* [Aim of the task]: Look below for the line with "Source code"; begin the copy there and stop after the line with "Fix local Traefik", keeping the text exact and the pictures out.

* [Records to use]:
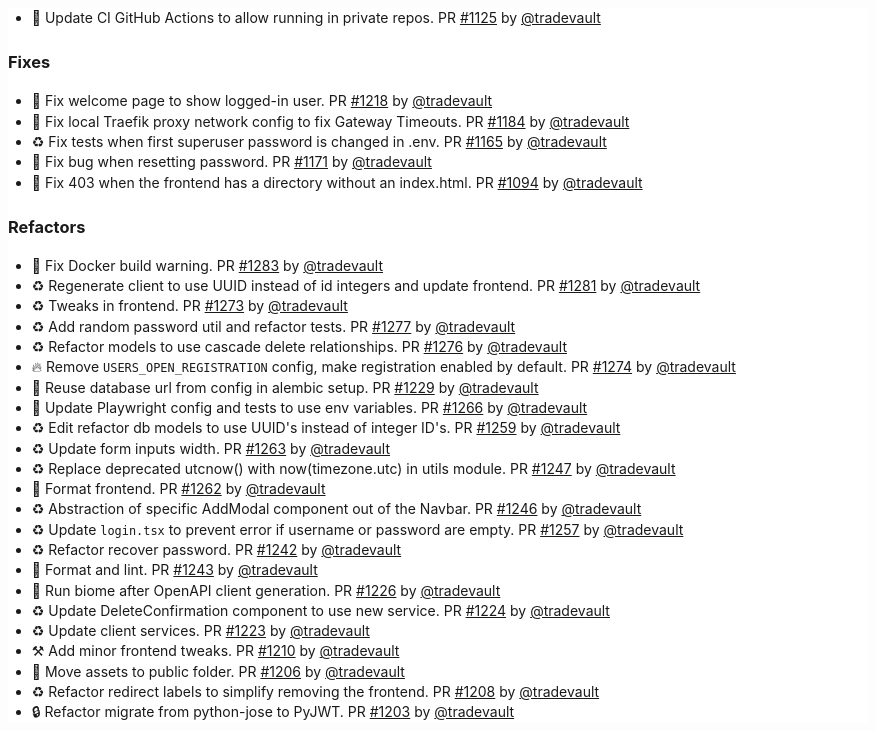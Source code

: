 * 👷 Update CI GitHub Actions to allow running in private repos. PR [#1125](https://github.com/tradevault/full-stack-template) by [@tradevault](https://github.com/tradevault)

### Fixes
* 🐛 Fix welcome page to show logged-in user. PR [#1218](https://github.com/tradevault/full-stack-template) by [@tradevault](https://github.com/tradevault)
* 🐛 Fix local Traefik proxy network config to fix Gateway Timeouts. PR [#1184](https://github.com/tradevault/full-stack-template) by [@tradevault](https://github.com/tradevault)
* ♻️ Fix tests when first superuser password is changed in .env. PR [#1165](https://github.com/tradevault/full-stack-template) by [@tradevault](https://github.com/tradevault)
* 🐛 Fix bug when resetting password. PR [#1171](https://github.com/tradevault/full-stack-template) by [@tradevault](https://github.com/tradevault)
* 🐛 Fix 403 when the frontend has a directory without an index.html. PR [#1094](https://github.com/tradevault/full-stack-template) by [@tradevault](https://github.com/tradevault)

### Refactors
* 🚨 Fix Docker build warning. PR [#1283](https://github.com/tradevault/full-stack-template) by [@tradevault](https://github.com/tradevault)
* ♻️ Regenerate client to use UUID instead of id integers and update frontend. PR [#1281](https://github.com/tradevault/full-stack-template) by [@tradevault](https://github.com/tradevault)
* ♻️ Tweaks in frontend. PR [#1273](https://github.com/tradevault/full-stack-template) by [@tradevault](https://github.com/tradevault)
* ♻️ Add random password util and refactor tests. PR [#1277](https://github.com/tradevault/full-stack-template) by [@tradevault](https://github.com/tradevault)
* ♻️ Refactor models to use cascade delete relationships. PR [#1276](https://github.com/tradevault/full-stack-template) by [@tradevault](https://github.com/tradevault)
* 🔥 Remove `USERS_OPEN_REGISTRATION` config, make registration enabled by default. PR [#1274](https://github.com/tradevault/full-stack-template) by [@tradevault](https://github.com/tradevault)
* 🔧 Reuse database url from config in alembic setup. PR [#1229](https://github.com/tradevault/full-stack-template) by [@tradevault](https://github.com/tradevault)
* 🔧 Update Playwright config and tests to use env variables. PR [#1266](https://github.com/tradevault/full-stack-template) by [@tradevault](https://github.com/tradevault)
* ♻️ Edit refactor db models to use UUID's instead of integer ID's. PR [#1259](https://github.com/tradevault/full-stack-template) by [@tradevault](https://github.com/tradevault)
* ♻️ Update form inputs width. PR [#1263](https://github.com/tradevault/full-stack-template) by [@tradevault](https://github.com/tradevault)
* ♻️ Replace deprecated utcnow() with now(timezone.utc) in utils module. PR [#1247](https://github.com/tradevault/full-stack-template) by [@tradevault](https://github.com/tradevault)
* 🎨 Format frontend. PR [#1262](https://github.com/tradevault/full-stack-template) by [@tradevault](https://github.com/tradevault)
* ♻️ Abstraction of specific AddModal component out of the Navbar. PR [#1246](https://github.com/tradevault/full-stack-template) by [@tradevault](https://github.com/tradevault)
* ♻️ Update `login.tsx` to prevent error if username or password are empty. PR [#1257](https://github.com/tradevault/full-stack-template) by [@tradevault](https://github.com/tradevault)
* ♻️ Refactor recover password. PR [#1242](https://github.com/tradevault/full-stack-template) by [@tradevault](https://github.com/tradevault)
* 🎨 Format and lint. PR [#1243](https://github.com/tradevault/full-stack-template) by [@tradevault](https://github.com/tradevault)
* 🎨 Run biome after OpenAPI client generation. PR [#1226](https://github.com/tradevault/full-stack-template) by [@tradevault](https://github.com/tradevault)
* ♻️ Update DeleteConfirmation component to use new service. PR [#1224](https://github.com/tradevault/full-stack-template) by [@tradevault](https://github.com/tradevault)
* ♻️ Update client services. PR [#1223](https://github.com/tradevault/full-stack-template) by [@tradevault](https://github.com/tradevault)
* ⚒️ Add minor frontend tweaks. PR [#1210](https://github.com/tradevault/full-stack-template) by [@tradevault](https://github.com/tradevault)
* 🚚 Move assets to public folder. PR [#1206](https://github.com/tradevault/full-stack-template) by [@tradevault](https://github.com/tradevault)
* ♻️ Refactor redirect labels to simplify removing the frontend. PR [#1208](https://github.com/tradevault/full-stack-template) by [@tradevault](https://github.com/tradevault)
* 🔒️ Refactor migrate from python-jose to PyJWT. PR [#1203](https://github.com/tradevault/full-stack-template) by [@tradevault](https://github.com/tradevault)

...

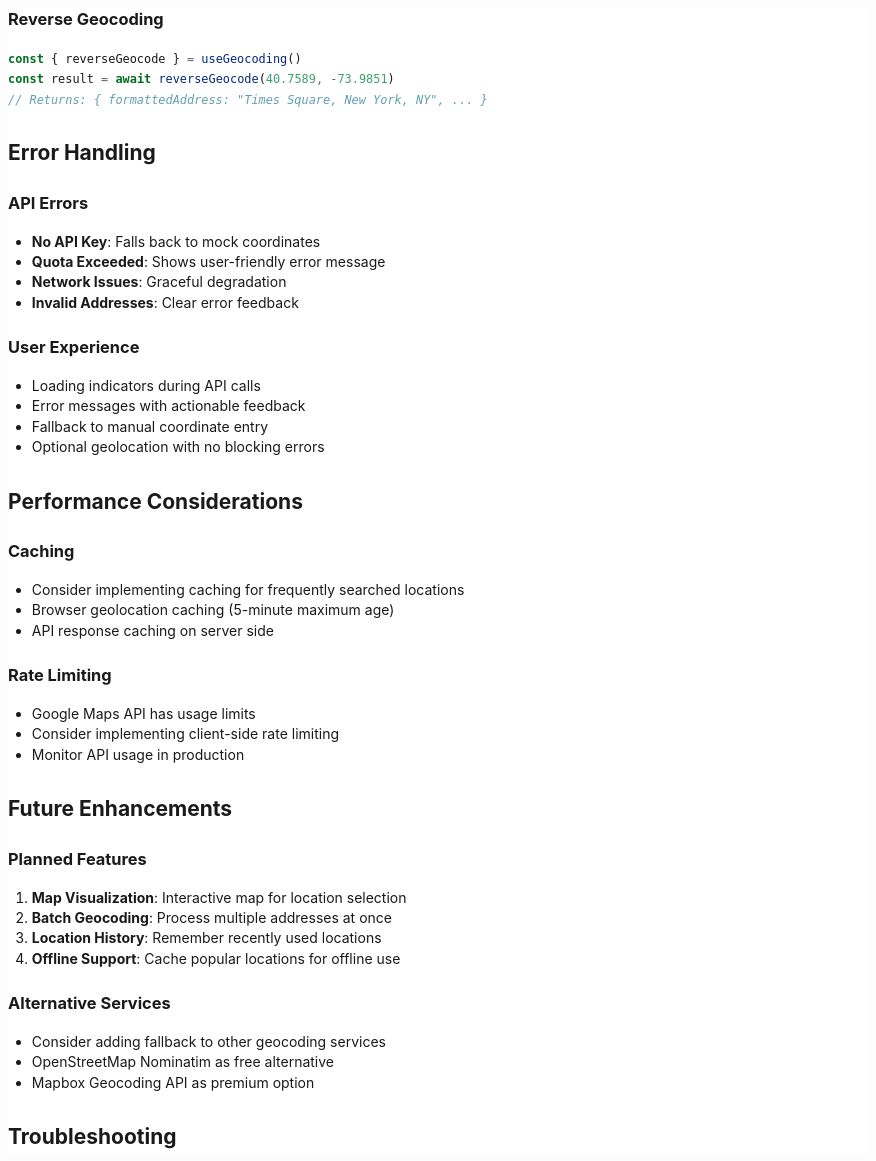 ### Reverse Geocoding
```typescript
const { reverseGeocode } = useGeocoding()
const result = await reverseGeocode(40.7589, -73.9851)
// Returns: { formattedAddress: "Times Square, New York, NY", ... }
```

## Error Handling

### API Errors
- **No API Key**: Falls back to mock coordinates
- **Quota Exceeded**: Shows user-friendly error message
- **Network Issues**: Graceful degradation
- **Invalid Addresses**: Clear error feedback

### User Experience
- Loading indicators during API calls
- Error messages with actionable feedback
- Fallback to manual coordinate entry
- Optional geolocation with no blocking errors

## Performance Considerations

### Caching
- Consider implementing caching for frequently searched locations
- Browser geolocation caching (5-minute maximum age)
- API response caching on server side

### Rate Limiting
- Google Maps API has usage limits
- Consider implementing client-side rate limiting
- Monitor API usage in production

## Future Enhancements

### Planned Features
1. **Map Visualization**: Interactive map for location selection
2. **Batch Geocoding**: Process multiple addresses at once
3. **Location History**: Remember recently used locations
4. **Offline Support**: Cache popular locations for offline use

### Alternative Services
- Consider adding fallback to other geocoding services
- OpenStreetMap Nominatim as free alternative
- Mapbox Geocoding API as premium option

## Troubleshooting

* [Written solution]:
Source code

: * 👷 Update CI GitHub Actions to allow running in private repos. PR [#1125](https://github.com/tradevault/full-stack-template) by [@tradevault](https://github.com/tradevault)

### Fixes
* 🐛 Fix welcome page to show logged-in user. PR [#1218](https://github.com/tradevault/full-stack-template) by [@tradevault](https://github.com/tradevault)
* 🐛 Fix local Traefik proxy network config to fix Gateway Timeouts. PR [#1184](https://github.com/tradevault/full-stack-template) by [@tradevault](https://github.com/tradevault)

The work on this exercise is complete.